Chicago Sex-Trafficking : Operation “Little Girl Lost”

Following a yearlong, multiagency investigation dubbed "Little Girl Lost," nine people have been charged in the case under provisions of a state anti-human-trafficking law passed last year.


A long term undercover investigation into the forced sex-trafficking of children and young women by Chicago street gang members has resulted in charges against nine offenders in the nation’s first-ever state-based wiretap investigation targeting the crime of human trafficking, Cook County and Chicago law enforcement officials announced yesterday.
Operation “Little Girl Lost” targeted street gang members who sex-trafficked children and young women, some as young as 12 years old, to sell their sexual services on the streets or the internet as a commodity. The arrests and charges were announced by Anita Alvarez, Cook County State’s Attorney, Garry McCarthy, Chicago Police Superintendent, Darryl McPherson, U.S. Marshal, and officers from the Cook County Sheriff’s Police Vice Unit. “Street gang members are not just selling drugs any longer, they are selling children and young women for sex right here in our own backyards, in some of the most violent and appalling cases of sex trafficking,” Alvarez said.
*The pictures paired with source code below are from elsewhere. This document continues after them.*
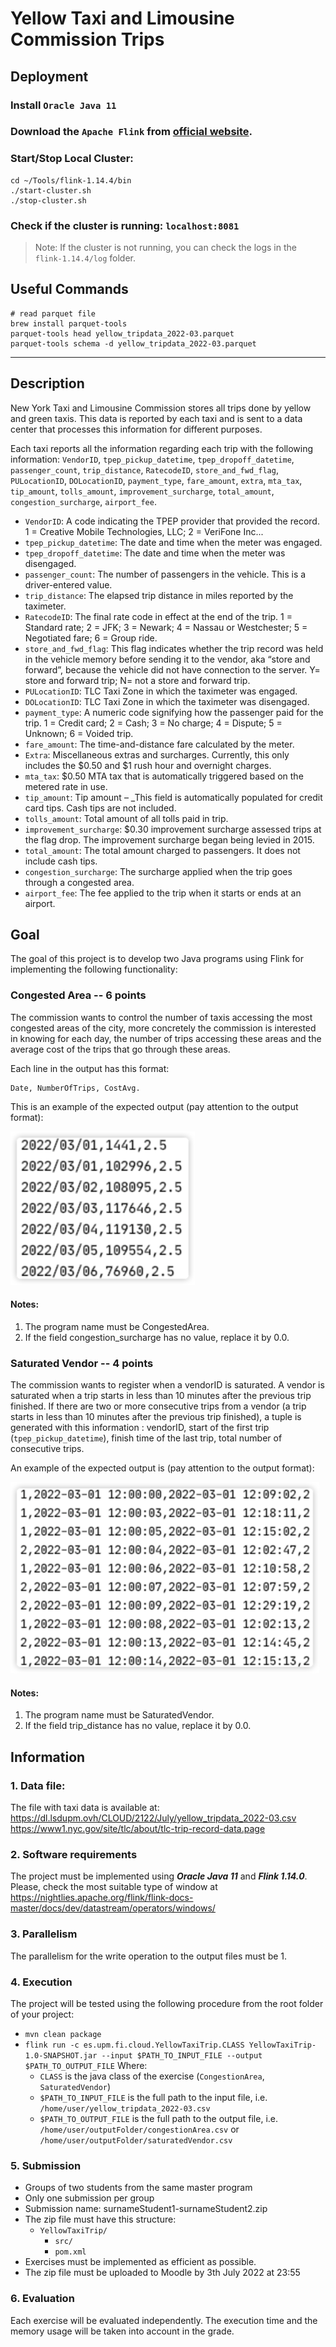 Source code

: # Yellow Taxi and Limousine Commission Trips

## Deployment

### Install `Oracle Java 11`
### Download the `Apache Flink` from [official website](https://flink.apache.org/downloads.html).
### Start/Stop Local Cluster:
```shell
cd ~/Tools/flink-1.14.4/bin
./start-cluster.sh
./stop-cluster.sh
```
### Check if the cluster is running: `localhost:8081`
> Note: If the cluster is not running, you can check the logs in the `flink-1.14.4/log` folder.

## Useful Commands
```shell
# read parquet file
brew install parquet-tools
parquet-tools head yellow_tripdata_2022-03.parquet
parquet-tools schema -d yellow_tripdata_2022-03.parquet
```
---

## Description

New York Taxi and Limousine Commission stores all trips done by yellow and green taxis. This data is reported by each taxi and is sent to a data center that processes this information for different purposes.

Each taxi reports all the information regarding each trip with the following information: `VendorID`, `tpep_pickup_datetime`, `tpep_dropoff_datetime`, `passenger_count`, `trip_distance`, `RatecodeID`, `store_and_fwd_flag`, `PULocationID`, `DOLocationID`, `payment_type`, `fare_amount`, `extra`, `mta_tax`, `tip_amount`, `tolls_amount`, `improvement_surcharge`, `total_amount`, `congestion_surcharge`, `airport_fee`.

- `VendorID`: A code indicating the TPEP provider that provided the record. 1 = Creative Mobile Technologies, LLC; 2 = VeriFone Inc...
- `tpep_pickup_datetime`: The date and time when the meter was engaged.
- `tpep_dropoff_datetime`: The date and time when the meter was disengaged.
- `passenger_count`: The number of passengers in the vehicle. This is a driver-entered value.
- `trip_distance`: The elapsed trip distance in miles reported by the taximeter.
- `RatecodeID`: The final rate code in effect at the end of the trip. 1 = Standard rate; 2 = JFK; 3 = Newark; 4 = Nassau or Westchester; 5 = Negotiated fare; 6 = Group ride.
- `store_and_fwd_flag`: This flag indicates whether the trip record was held in the vehicle memory before sending it to the vendor, aka “store and forward”, because the vehicle did not have connection to the server. Y= store and forward trip; N= not a store and forward trip.
- `PULocationID`: TLC Taxi Zone in which the taximeter was engaged.
- `DOLocationID`: TLC Taxi Zone in which the taximeter was disengaged.
- `payment_type`: A numeric code signifying how the passenger paid for the trip. 1 = Credit card; 2 = Cash; 3 = No charge; 4 = Dispute; 5 = Unknown; 6 = Voided trip.
- `fare_amount`: The time-and-distance fare calculated by the meter.
- `Extra`:  Miscellaneous extras and surcharges. Currently, this only includes the $0.50 and $1 rush hour and overnight charges.
- `mta_tax`: $0.50 MTA tax that is automatically triggered based on the metered rate in use.
- `tip_amount`: Tip amount – _This field is automatically populated for credit card tips. Cash tips are not included.
- `tolls_amount`: Total amount of all tolls paid in trip.
- `improvement_surcharge`: $0.30 improvement surcharge assessed trips at the flag drop. The improvement surcharge began being levied in 2015.
- `total_amount`: The total amount charged to passengers. It does not include cash tips.
- `congestion_surcharge`: The surcharge applied when the trip goes through a congested area.
- `airport_fee`: The fee applied to the trip when it starts or ends at an airport.

## Goal

The goal of this project is to develop two Java programs using Flink for implementing the following functionality:

### Congested Area -- 6 points

The commission wants to control the number of taxis accessing the most congested areas of the city, more concretely the commission is interested in knowing for each day, the number of trips accessing these areas and the average cost of the trips that go through these areas.

Each line in the output has this format:

```
Date, NumberOfTrips, CostAvg.
```

This is an example of the expected output (pay attention to the output format):

![CongestedArea](./doc/images/task1_output.png)

#### Notes:

1. The program name must be CongestedArea.
2. If the field congestion_surcharge has no value, replace it by 0.0.

### Saturated Vendor -- 4 points
The commission wants to register when a vendorID is saturated. A vendor is saturated when a trip starts in less than 10 minutes after the previous trip finished. 
If there are two or more consecutive trips from a vendor (a trip starts in less than 10 minutes after the previous trip finished), a tuple is generated with this information : vendorID, start of the first trip (`tpep_pickup_datetime`), finish time of the last trip, total number of consecutive trips.

An example of the expected output is (pay attention to the output format):

![SaturatedVendor](./doc/images/task2_output.png)

#### Notes:
1. The program name must be SaturatedVendor.
2. If the field trip_distance has no value, replace it by 0.0.

## Information

### 1. Data file:

The file with taxi data is available at:
https://dl.lsdupm.ovh/CLOUD/2122/July/yellow_tripdata_2022-03.csv
https://www1.nyc.gov/site/tlc/about/tlc-trip-record-data.page
### 2. Software requirements

The project must be implemented using **_Oracle Java 11_** and **_Flink 1.14.0_**. 
Please, check the most suitable type of window at https://nightlies.apache.org/flink/flink-docs-master/docs/dev/datastream/operators/windows/

### 3. Parallelism

The parallelism for the write operation to the output files must be 1.

### 4. Execution

The project will be tested using the following procedure from the root folder of your project:

- `mvn clean package`
- `flink run -c es.upm.fi.cloud.YellowTaxiTrip.CLASS YellowTaxiTrip-1.0-SNAPSHOT.jar --input $PATH_TO_INPUT_FILE --output $PATH_TO_OUTPUT_FILE`
    Where:
    - `CLASS` is the java class of the exercise (`CongestionArea`, `SaturatedVendor`)
    - `$PATH_TO_INPUT_FILE` is the full path to the input file, i.e. `/home/user/yellow_tripdata_2022-03.csv`
    - `$PATH_TO_OUTPUT_FILE` is the full path to the output file, i.e. `/home/user/outputFolder/congestionArea.csv` or `/home/user/outputFolder/saturatedVendor.csv`

### 5. Submission
- Groups of two students from the same master program
- Only one submission per group
- Submission name: surnameStudent1-surnameStudent2.zip
- The zip file must have this structure:
    - `YellowTaxiTrip/`
      - `src/` 
      - `pom.xml`
- Exercises must be implemented as efficient as possible.
- The zip file must be uploaded to Moodle by 3th July 2022 at 23:55

### 6. Evaluation
Each exercise will be evaluated independently. The execution time and the memory usage will be taken into account in the grade.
The investigation marks the first time in Cook County and across the nation that law enforcement employed a state-based wiretap in a human-trafficking investigation. The offenders are all gang members, former gang members or associates of various Chicago street gangs.

Chicago Sex-Trafficking

A sex trafficking ring has been brought down by Operation Little Girl Lost. Girls, as young as 12, were being sold for sex by members of the Vice Lords and other gangs. Police have charged eight men and one woman for involuntary sexual servitude of a minor and human trafficking.
Chicago authorities announced yesterday the results of "Operation Little Girl Lost" that netted the sex trafficking arrests. Working the elevated trains and grocery stores of Chicago's south and west sides, the sex trafficking ring referred to their girls as "hos" and the girls often had to call them "Daddy." According to court documents, a young female witness testified that the ring supplied the young girls with marijuana and ecstasy thereby increasing the hold over the girls in their control. Operation Little Girl Lost took 18 months of hard work to get these predators into court. It was the first time state-based wire tapping was done in a sex trafficking investigation, thanks to the new Illinois State Children's Act. Operation Little Girl Lost only exposed the tip of the proverbial iceberg.